In a 1987 decision called Booth v. Maryland, the Supreme Court ruled that “victim impact evidence” in capital cases—statements by family and friends of the victim read in court to the jury—generally violate the Eighth Amendment. Four years later, in Payne v. Tennessee, the court reversed part of that decision following a few personnel changes. The court held that victim impact evidence relating to “the emotional impact of the crimes on the victim’s family” was allowed. Less clear, however, was the fate of a rule in Booth that forbade the victim’s family members from expressing opinions about the crime, the defendant, and the appropriate punishment.
On Monday, the Supreme Court clarified that this rule still stands: Victim impact statements in capital cases, while permitted, are constitutionally barred from including opinions about the defendant and recommendations about his punishment. The Oklahoma Court of Criminal Appeals had decided that Payne implicitly overturned this ban and, in a capital case, permitted victims’ relatives to tell the jury that the defendant should be sentenced to death. (The jury agreed.) But “it is this Court’s prerogative alone to overrule one of its precedents,” the court declared in a per curiam decision on Monday—and Payne clearly did not overrule the ban on victim sentencing recommendations. Thus, the rule stands until the court says otherwise.

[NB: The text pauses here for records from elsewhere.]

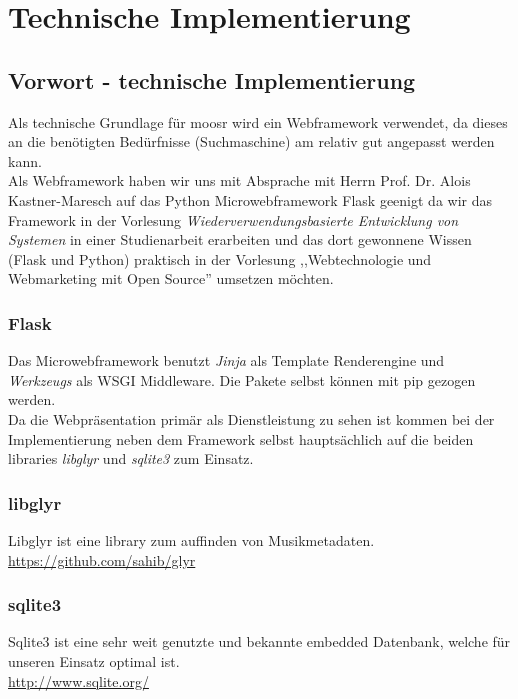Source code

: \chapter{Technische Implementierung}

\section{Vorwort - technische Implementierung}
Als technische Grundlage für moosr wird ein Webframework verwendet, da dieses an
die benötigten Bedürfnisse (Suchmaschine) am relativ gut angepasst werden kann.
\\
Als Webframework haben wir uns mit Absprache mit Herrn Prof. Dr. Alois
Kastner-Maresch auf das Python Microwebframework Flask geenigt da wir das
Framework in der Vorlesung \emph{Wiederverwendungsbasierte Entwicklung von
Systemen} in einer Studienarbeit erarbeiten und das dort gewonnene Wissen (Flask
und Python) praktisch in der Vorlesung ,,Webtechnologie und Webmarketing 
mit Open Source'' umsetzen möchten.

\subsection{Flask}
Das Microwebframework benutzt \emph{Jinja} als Template Renderengine und
\emph{Werkzeugs} als WSGI Middleware. Die Pakete selbst können mit pip gezogen
werden.
\\
Da die Webpräsentation primär als Dienstleistung zu sehen ist kommen bei der
Implementierung neben dem Framework selbst hauptsächlich auf die beiden
libraries \emph{libglyr} und \emph{sqlite3} zum Einsatz.

\subsection{libglyr}
Libglyr ist eine library zum auffinden von Musikmetadaten. 
\\
\url{https://github.com/sahib/glyr}

\subsection{sqlite3}
Sqlite3 ist eine sehr weit genutzte und bekannte embedded Datenbank, welche für
unseren Einsatz optimal ist.
\\
\url{http://www.sqlite.org/}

In a short concurrence, Justices Clarence Thomas and Samuel Alito agreed Payne didn’t “expressly overrule this aspect” of Booth—but suggested that the court should now overrule it. Both justices very clearly believe that Booth was wrongly decided in its entirety and that Payne “swept away its analytical foundations.” They will now, it appears, be on the lookout for a case that will let them argue that a victim’s family members should be allowed to recommend a punishment—including death—to the jury.
During the Booth/Payne era, victim impact statements were a liberal bête noire: They were seen to inject emotion into the sentencing proceeding, allowing the sentence to be swayed by passion instead of reason, thereby creating “cruel and unusual” inconsistencies in sentencing. But in recent years, these statements have become a favored tool in sexual assault cases for progressives who believe the courts are too lenient on sexual offenders. The constitutional problems with such statements seem, on the left, to have taken a back seat to the overwhelming (though understandable) urge for punishment.